EXTRACTED RECORDS:
Segment Open
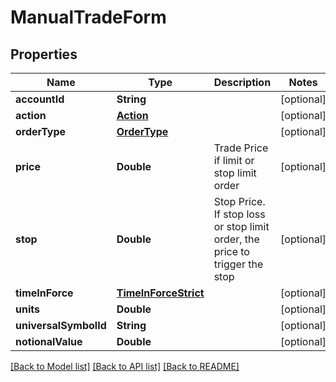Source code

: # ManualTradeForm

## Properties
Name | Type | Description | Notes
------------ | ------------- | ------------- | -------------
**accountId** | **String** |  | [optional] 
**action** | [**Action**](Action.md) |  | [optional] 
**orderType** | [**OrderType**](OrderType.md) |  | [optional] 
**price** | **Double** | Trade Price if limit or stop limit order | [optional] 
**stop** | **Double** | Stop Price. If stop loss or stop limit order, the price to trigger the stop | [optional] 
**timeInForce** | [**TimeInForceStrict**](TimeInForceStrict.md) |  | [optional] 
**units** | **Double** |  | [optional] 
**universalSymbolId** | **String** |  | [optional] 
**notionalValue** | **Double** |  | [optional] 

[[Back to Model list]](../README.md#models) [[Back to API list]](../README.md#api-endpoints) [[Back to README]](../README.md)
Segment Closed
Segment Open
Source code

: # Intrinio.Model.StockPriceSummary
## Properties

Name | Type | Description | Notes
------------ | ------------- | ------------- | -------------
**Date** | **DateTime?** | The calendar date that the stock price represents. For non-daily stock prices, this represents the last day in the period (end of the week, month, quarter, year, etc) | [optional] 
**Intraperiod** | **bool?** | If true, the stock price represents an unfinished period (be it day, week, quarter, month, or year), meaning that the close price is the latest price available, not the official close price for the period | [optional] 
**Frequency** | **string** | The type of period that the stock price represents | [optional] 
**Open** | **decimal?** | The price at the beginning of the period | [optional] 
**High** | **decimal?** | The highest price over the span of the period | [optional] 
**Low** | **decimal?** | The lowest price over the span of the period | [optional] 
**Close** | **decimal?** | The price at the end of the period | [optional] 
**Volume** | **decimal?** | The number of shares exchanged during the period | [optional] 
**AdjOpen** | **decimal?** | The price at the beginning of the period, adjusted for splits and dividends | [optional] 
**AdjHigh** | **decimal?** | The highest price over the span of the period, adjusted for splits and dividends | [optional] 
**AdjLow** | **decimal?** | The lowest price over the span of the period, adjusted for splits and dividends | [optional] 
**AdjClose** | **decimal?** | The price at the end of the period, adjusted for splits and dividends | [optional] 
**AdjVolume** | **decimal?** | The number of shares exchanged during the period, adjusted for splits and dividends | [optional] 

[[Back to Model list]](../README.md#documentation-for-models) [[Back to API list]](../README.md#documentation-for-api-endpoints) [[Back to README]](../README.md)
Segment Closed
WHAT YOU NEED TO DO:
Give the exact lines, and only those, from the line containing "order | [optional]" through the line containing "[[Back to Model list]](../README.md#models)" in the entries above.

TASK OUTPUT:
**price** | **Double** | Trade Price if limit or stop limit order | [optional] 
**stop** | **Double** | Stop Price. If stop loss or stop limit order, the price to trigger the stop | [optional] 
**timeInForce** | [**TimeInForceStrict**](TimeInForceStrict.md) |  | [optional] 
**units** | **Double** |  | [optional] 
**universalSymbolId** | **String** |  | [optional] 
**notionalValue** | **Double** |  | [optional] 

[[Back to Model list]](../README.md#models) [[Back to API list]](../README.md#api-endpoints) [[Back to README]](../README.md)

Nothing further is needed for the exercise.